We expose PGBM for distributed learning via PGBMDist. This version works equivalently as PGBM, but allows to distribute the computations across multiple nodes and devices. Each node and device will have its own copy of the model and each model needs to be initialized with the total world size and process rank, for example:

from pgbm.torch import PGBMDist
model = PGBMDist(world_size=1, rank=0)

In the following, we refer to the two examples we provide in our Github repository.

Note: to use the higgs dataset in any of the examples, download here, unpack and save HIGGS.csv to your local working directory.

Distributed training arguments

The following arguments can be set on the command line when using our template for distributed training:

-n, --nodes, default=1: number of nodes used in the distributed training setting.
-p, --processes, default=1: number of processes per node. For multi-GPU training, this should be equal to the number of GPUs per node.
-nr, --nr, default=0: rank of the node within all nodes.
-b, --backend, default='gloo': backend for distributed training. Valid options are, dependent on your OS, PyTorch installation and distributed setting: gloo, nccl, mpi.
-d, --device, default='cpu': device for training. Valid options: cpu, gpu.
--MASTER_ADDR, default='127.0.0.1': IP address of master process for distributed training.
--MASTER_PORT, default='29500': Port of node of master process for distributed training.

Notes

For more details on using distributed training with PyTorch, see here.
Each process will have its own copy of the final PGBM model. Hence, to save a model, simply invoke a save method in one of the processes (i.e. model.save(filename)) or use checkpointing by setting checkpoint=True in the parameters dict.
For multi-gpu training it is assumed that each node has the same amount of GPUs.
It should be possible to train with multiple GPUs of different types or generations, as long as it is a device with CUDA compute ability 2.x or up.

Limitations

It is possible to use autodifferentiation for custom loss functions during distributed training by setting derivatives=approx, however the gradient and hessian information is not (yet) shared across processes.
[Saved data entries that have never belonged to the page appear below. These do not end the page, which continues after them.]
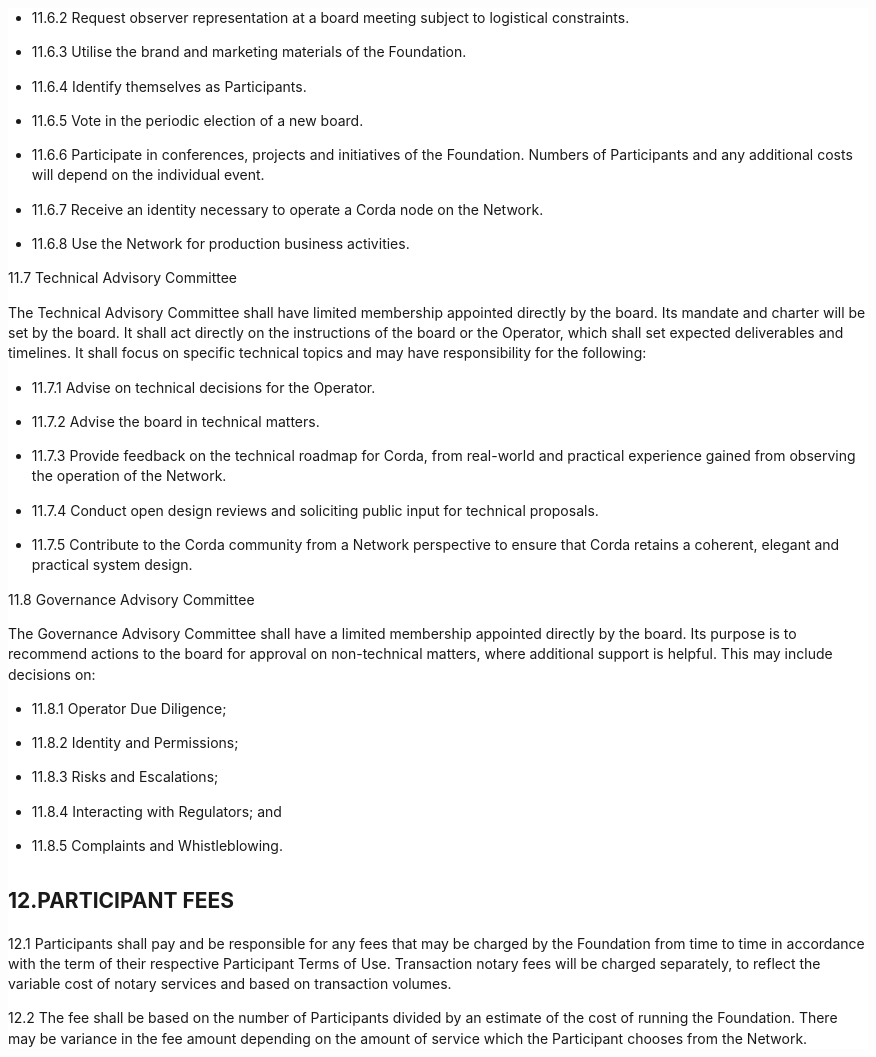 * 11.6.2	Request observer representation at a board meeting subject to logistical constraints.

* 11.6.3	Utilise the brand and marketing materials of the Foundation.

* 11.6.4	Identify themselves as Participants.

* 11.6.5	Vote in the periodic election of a new board.

* 11.6.6	Participate in conferences, projects and initiatives of the Foundation. Numbers of Participants and any additional costs will depend on the individual event.

* 11.6.7	Receive an identity necessary to operate a Corda node on the Network.

* 11.6.8	Use the Network for production business activities.

11.7	Technical Advisory Committee

The Technical Advisory Committee shall have limited membership appointed directly by the board. Its mandate and charter will be set by the board. It shall act directly on the instructions of the board or the Operator, which shall set expected deliverables and timelines. It shall focus on specific technical topics and may have responsibility for the following:

* 11.7.1	Advise on technical decisions for the Operator.

* 11.7.2	Advise the board in technical matters.

* 11.7.3	Provide feedback on the technical roadmap for Corda, from real-world and practical experience gained from observing the operation of the Network.

* 11.7.4	Conduct open design reviews and soliciting public input for technical proposals.

* 11.7.5	Contribute to the Corda community from a Network perspective to ensure that Corda retains a coherent, elegant and practical system design.

11.8	Governance Advisory Committee

The Governance Advisory Committee shall have a limited membership appointed directly by the board. Its purpose is to recommend actions to the board for approval on non-technical matters, where additional support is helpful. This may include decisions on:

* 11.8.1	Operator Due Diligence;

* 11.8.2	Identity and Permissions;

* 11.8.3	Risks and Escalations;

* 11.8.4	Interacting with Regulators; and

* 11.8.5	Complaints and Whistleblowing.


## 12.PARTICIPANT FEES

12.1	Participants shall pay and be responsible for any fees that may be charged by the Foundation from time to time in accordance with the term of their respective Participant Terms of Use. Transaction notary fees will be charged separately, to reflect the variable cost of notary services and based on transaction volumes.

12.2	The fee shall be based on the number of Participants divided by an estimate of the cost of running the Foundation. There may be variance in the fee amount depending on the amount of service which the Participant chooses from the Network.
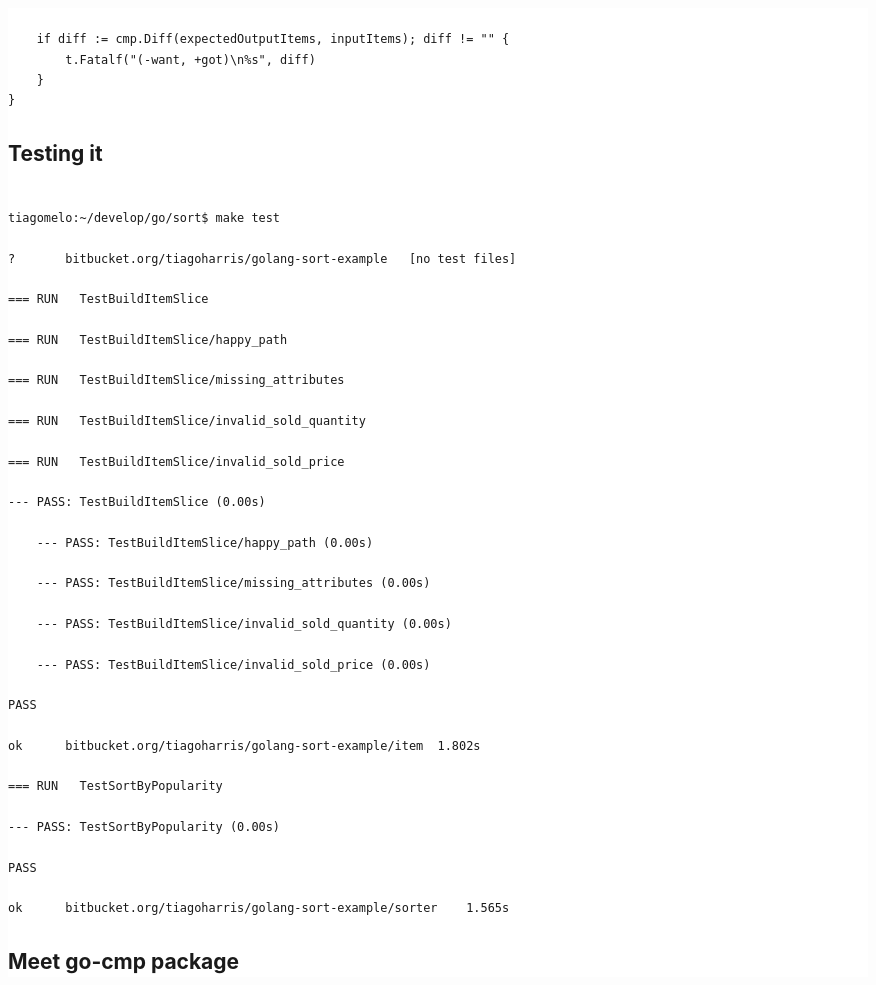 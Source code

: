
 ```

    if diff := cmp.Diff(expectedOutputItems, inputItems); diff != "" {
        t.Fatalf("(-want, +got)\n%s", diff)
    }
}

```

## Testing it

```

tiagomelo:~/develop/go/sort$ make test

?   	bitbucket.org/tiagoharris/golang-sort-example	[no test files]

=== RUN   TestBuildItemSlice

=== RUN   TestBuildItemSlice/happy_path

=== RUN   TestBuildItemSlice/missing_attributes

=== RUN   TestBuildItemSlice/invalid_sold_quantity

=== RUN   TestBuildItemSlice/invalid_sold_price

--- PASS: TestBuildItemSlice (0.00s)

    --- PASS: TestBuildItemSlice/happy_path (0.00s)

    --- PASS: TestBuildItemSlice/missing_attributes (0.00s)

    --- PASS: TestBuildItemSlice/invalid_sold_quantity (0.00s)

    --- PASS: TestBuildItemSlice/invalid_sold_price (0.00s)

PASS

ok  	bitbucket.org/tiagoharris/golang-sort-example/item	1.802s

=== RUN   TestSortByPopularity

--- PASS: TestSortByPopularity (0.00s)

PASS

ok  	bitbucket.org/tiagoharris/golang-sort-example/sorter	1.565s

```

## Meet go-cmp package
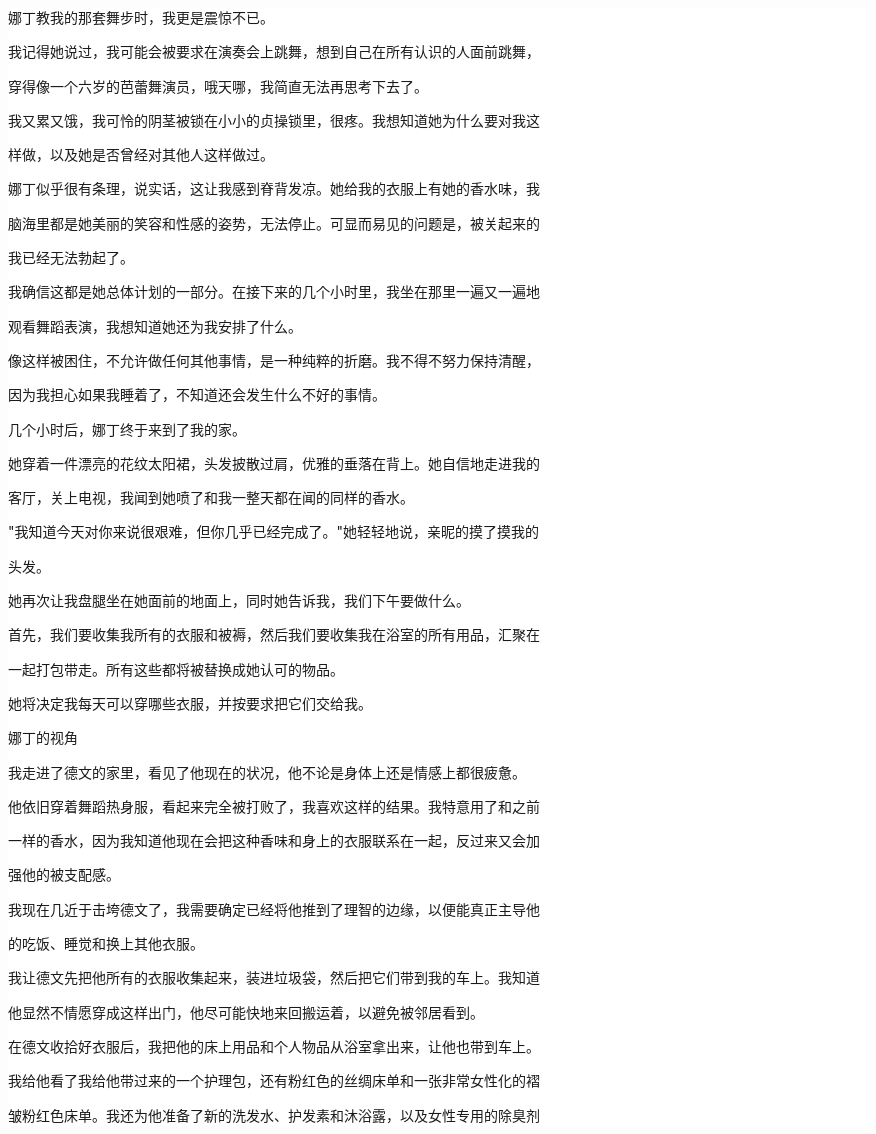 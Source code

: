 娜丁教我的那套舞步时，我更是震惊不已。

我记得她说过，我可能会被要求在演奏会上跳舞，想到自己在所有认识的人面前跳舞，

穿得像一个六岁的芭蕾舞演员，哦天哪，我简直无法再思考下去了。

我又累又饿，我可怜的阴茎被锁在小小的贞操锁里，很疼。我想知道她为什么要对我这

样做，以及她是否曾经对其他人这样做过。

娜丁似乎很有条理，说实话，这让我感到脊背发凉。她给我的衣服上有她的香水味，我

脑海里都是她美丽的笑容和性感的姿势，无法停止。可显而易见的问题是，被关起来的

我已经无法勃起了。

我确信这都是她总体计划的一部分。在接下来的几个小时里，我坐在那里一遍又一遍地

观看舞蹈表演，我想知道她还为我安排了什么。

像这样被困住，不允许做任何其他事情，是一种纯粹的折磨。我不得不努力保持清醒，

因为我担心如果我睡着了，不知道还会发生什么不好的事情。

几个小时后，娜丁终于来到了我的家。

她穿着一件漂亮的花纹太阳裙，头发披散过肩，优雅的垂落在背上。她自信地走进我的

客厅，关上电视，我闻到她喷了和我一整天都在闻的同样的香水。

"我知道今天对你来说很艰难，但你几乎已经完成了。"她轻轻地说，亲昵的摸了摸我的

头发。

她再次让我盘腿坐在她面前的地面上，同时她告诉我，我们下午要做什么。

首先，我们要收集我所有的衣服和被褥，然后我们要收集我在浴室的所有用品，汇聚在

一起打包带走。所有这些都将被替换成她认可的物品。

她将决定我每天可以穿哪些衣服，并按要求把它们交给我。

娜丁的视角

我走进了德文的家里，看见了他现在的状况，他不论是身体上还是情感上都很疲惫。

他依旧穿着舞蹈热身服，看起来完全被打败了，我喜欢这样的结果。我特意用了和之前

一样的香水，因为我知道他现在会把这种香味和身上的衣服联系在一起，反过来又会加

强他的被支配感。

我现在几近于击垮德文了，我需要确定已经将他推到了理智的边缘，以便能真正主导他

的吃饭、睡觉和换上其他衣服。

我让德文先把他所有的衣服收集起来，装进垃圾袋，然后把它们带到我的车上。我知道

他显然不情愿穿成这样出门，他尽可能快地来回搬运着，以避免被邻居看到。

在德文收拾好衣服后，我把他的床上用品和个人物品从浴室拿出来，让他也带到车上。

我给他看了我给他带过来的一个护理包，还有粉红色的丝绸床单和一张非常女性化的褶

皱粉红色床单。我还为他准备了新的洗发水、护发素和沐浴露，以及女性专用的除臭剂
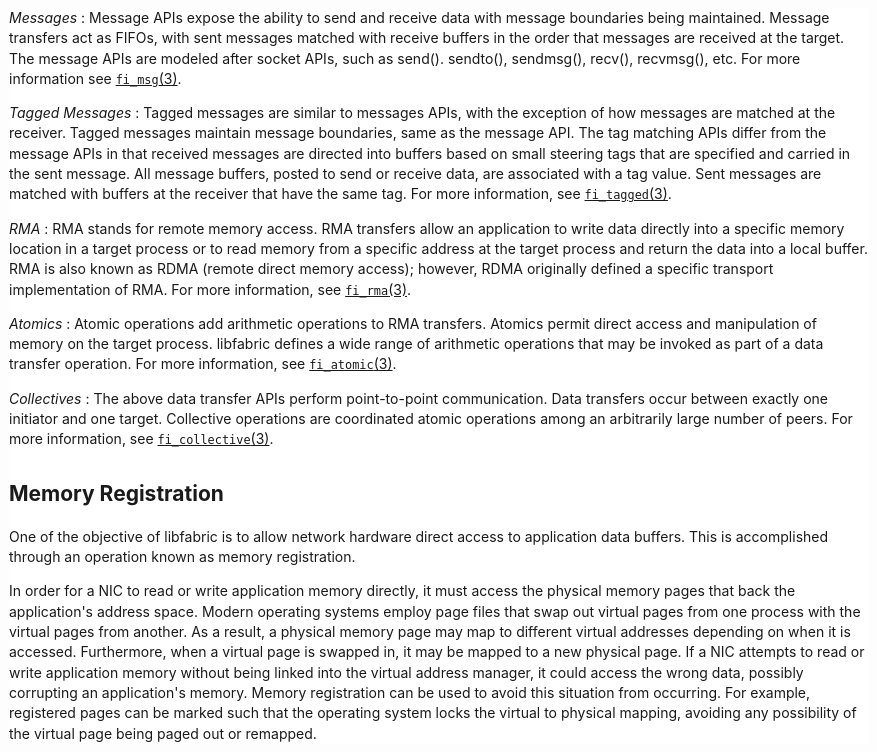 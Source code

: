 *Messages*
: Message APIs expose the ability to send and receive data with message
  boundaries being maintained.  Message transfers act as FIFOs, with sent
  messages matched with receive buffers in the order that messages are
  received at the target.  The message APIs are modeled after socket APIs,
  such as send(). sendto(), sendmsg(), recv(), recvmsg(), etc.  For more
  information see [`fi_msg`(3)](fi_msg.3.html).

*Tagged Messages*
: Tagged messages are similar to messages APIs, with the exception of how
  messages are matched at the receiver.  Tagged messages maintain message
  boundaries, same as the message API.  The tag matching APIs differ from
  the message APIs in that received messages are directed into buffers
  based on small steering tags that are specified and carried in the sent
  message.  All message buffers, posted to send or receive data,
  are associated with a tag value.  Sent messages are matched with buffers
  at the receiver that have the same tag.  For more information, see
  [`fi_tagged`(3)](fi_tagged.3.html).

*RMA*
: RMA stands for remote memory access. RMA transfers allow an application
  to write data directly into a specific memory location in a target process
  or to read memory from a specific address at the target process and
  return the data into a local buffer.  RMA is also known as RDMA (remote
  direct memory access); however, RDMA originally defined a specific
  transport implementation of RMA.  For more information, see
  [`fi_rma`(3)](fi_rma.3.html).

*Atomics*
: Atomic operations add arithmetic operations to RMA transfers.  Atomics
  permit direct access and manipulation of memory on the target process.
  libfabric defines a wide range of arithmetic operations that may be
  invoked as part of a data transfer operation.  For more information,
  see [`fi_atomic`(3)](fi_atomic.3.html).

*Collectives*
: The above data transfer APIs perform point-to-point communication.
  Data transfers occur between exactly one initiator and one target.
  Collective operations are coordinated atomic operations among an
  arbitrarily large number of peers.  For more information, see
  [`fi_collective`(3)](fi_collective.3.html).

## Memory Registration

One of the objective of libfabric is to allow network hardware direct
access to application data buffers.  This is accomplished through an
operation known as memory registration.

In order for a NIC to read or write application memory directly, it must
access the physical memory pages that back the application's address space.
Modern operating systems employ page files that swap out virtual pages from
one process with the virtual pages from another.  As a result, a physical
memory page may map to different virtual addresses depending on when it
is accessed.  Furthermore, when a virtual page is swapped in, it may be
mapped to a new physical page.  If a NIC attempts to read or write
application memory without being linked into the virtual address manager,
it could access the wrong data, possibly corrupting an application's memory.
Memory registration can be used to avoid this situation from occurring.
For example, registered pages can be marked such that the operating system
locks the virtual to physical mapping, avoiding any possibility of the
virtual page being paged out or remapped.
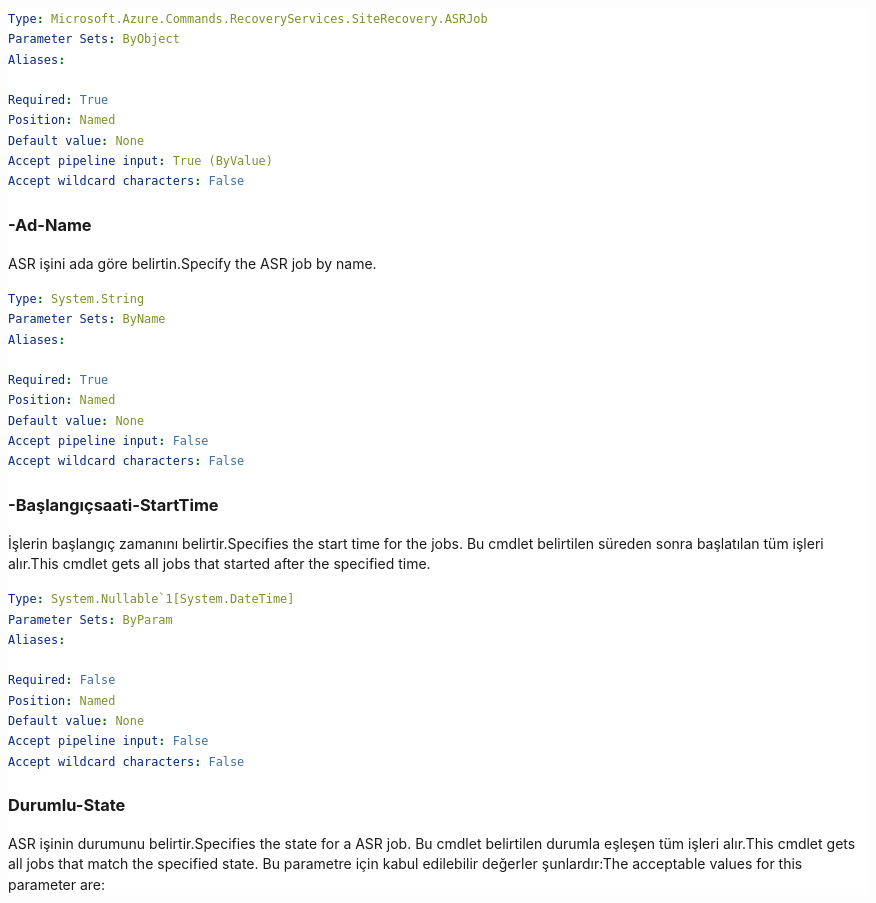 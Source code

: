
 ```yaml
Type: Microsoft.Azure.Commands.RecoveryServices.SiteRecovery.ASRJob
Parameter Sets: ByObject
Aliases:

Required: True
Position: Named
Default value: None
Accept pipeline input: True (ByValue)
Accept wildcard characters: False
```

### <span data-ttu-id="4d544-127">-Ad</span><span class="sxs-lookup"><span data-stu-id="4d544-127">-Name</span></span>
<span data-ttu-id="4d544-128">ASR işini ada göre belirtin.</span><span class="sxs-lookup"><span data-stu-id="4d544-128">Specify the ASR job by name.</span></span>

```yaml
Type: System.String
Parameter Sets: ByName
Aliases:

Required: True
Position: Named
Default value: None
Accept pipeline input: False
Accept wildcard characters: False
```

### <span data-ttu-id="4d544-129">-Başlangıçsaati</span><span class="sxs-lookup"><span data-stu-id="4d544-129">-StartTime</span></span>
<span data-ttu-id="4d544-130">İşlerin başlangıç zamanını belirtir.</span><span class="sxs-lookup"><span data-stu-id="4d544-130">Specifies the start time for the jobs.</span></span>
<span data-ttu-id="4d544-131">Bu cmdlet belirtilen süreden sonra başlatılan tüm işleri alır.</span><span class="sxs-lookup"><span data-stu-id="4d544-131">This cmdlet gets all jobs that started after the specified time.</span></span>

```yaml
Type: System.Nullable`1[System.DateTime]
Parameter Sets: ByParam
Aliases:

Required: False
Position: Named
Default value: None
Accept pipeline input: False
Accept wildcard characters: False
```

### <span data-ttu-id="4d544-132">Durumlu</span><span class="sxs-lookup"><span data-stu-id="4d544-132">-State</span></span>
<span data-ttu-id="4d544-133">ASR işinin durumunu belirtir.</span><span class="sxs-lookup"><span data-stu-id="4d544-133">Specifies the state for a ASR job.</span></span>
<span data-ttu-id="4d544-134">Bu cmdlet belirtilen durumla eşleşen tüm işleri alır.</span><span class="sxs-lookup"><span data-stu-id="4d544-134">This cmdlet gets all jobs that match the specified state.</span></span>
<span data-ttu-id="4d544-135">Bu parametre için kabul edilebilir değerler şunlardır:</span><span class="sxs-lookup"><span data-stu-id="4d544-135">The acceptable values for this parameter are:</span></span>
This is not necessary for standard loss functions where the gradient information of example A depends only on the predicted value of example A, but for more complex loss functions this might be an issue (for example in the case of hierarchical time series forecasting). We hope to address this in future releases.

Distributed CPU training

The examples should be run from a terminal from each node, i.e. run python [filename].py. Each node should satisfy all the dependencies to run PGBM.

Single node, CPU training

Note that this is equivalent to non-distributed training.

Example 1: python example13_housing_dist.py.
Example 2: python example14_higgs_dist.py.

Multiple nodes, CPU training

Example 1. For example when training on two nodes. The master node is located at IP address 192.168.0.1 (this is a mock example) and the port is 29500.
- On first (master) node: python example13_housing_dist.py -n 2 -nr 0 --MASTER_ADDR 192.168.0.1 --MASTER_PORT 29500.
- On second node: python example13_housing_dist.py -n 2 -nr 1 --MASTER_ADDR 192.168.0.1 --MASTER_PORT 29500.
Example 2. For example when training on four nodes. The master node is located at IP address 192.168.0.1 (this is a mock example) and the port is 29500.
- On first (master) node: python example14_higgs_dist.py -n 4 -nr 0 --MASTER_ADDR 192.168.0.1 --MASTER_PORT 29500.
- On second node: python example14_higgs_dist.py -n 4 -nr 1 --MASTER_ADDR 192.168.0.1 --MASTER_PORT 29500.
- On third node: python example14_higgs_dist.py -n 4 -nr 2 --MASTER_ADDR 192.168.0.1 --MASTER_PORT 29500.
- On fourth node: python example14_higgs_dist.py -n 4 -nr 3 --MASTER_ADDR 192.168.0.1 --MASTER_PORT 29500.

Distributed GPU training

The examples should be run from a terminal from each node, i.e. run python [filename].py.

Single node, single GPU

Note that this is equivalent to non-distributed training. Training will be performed on the GPU on the first index (0) of the node.

Example 1: python example13_housing_dist.py -d gpu.
Example 2: python example13_higgs_dist.py -d gpu.

Single node, multiple GPUs

For example when training on 4 GPUs:

Example 1: python example13_housing_dist.py -d gpu -p 4.
Example 2: python example14_higgs_dist.py -d gpu -p 4.

Multiple nodes, multiple GPUs

Example 1. For example when training on two nodes with 8 GPUs each. The master node is located at IP address 192.168.0.1 (this is a mock example) and the port is 29500.
- On first (master) node: python example13_housing_dist.py -d gpu -p 8 -n 2 -nr 0 --MASTER_ADDR 192.168.0.1 --MASTER_PORT 29500.
- On second node: python example13_housing_dist.py -d gpu -p 8 -n 2 -nr 1 --MASTER_ADDR 192.168.0.1 --MASTER_PORT 29500.
Example 2. For example when training on four nodes with 2 GPUs each.
- On first (master) node: python example14_higgs_dist.py -d gpu -p 2 -n 4 -nr 0 --MASTER_ADDR 192.168.0.1 --MASTER_PORT 29500.
- On second node: python example14_higgs_dist.py -d gpu -p 2 -n 4 -nr 1 --MASTER_ADDR 192.168.0.1 --MASTER_PORT 29500.
- On third node: python example14_higgs_dist.py -d gpu -p 2 -n 4 -nr 2 --MASTER_ADDR 192.168.0.1 --MASTER_PORT 29500.
- On fourth node: python example14_higgs_dist.py -d gpu -p 2 -n 4 -nr 3 --MASTER_ADDR 192.168.0.1 --MASTER_PORT 29500.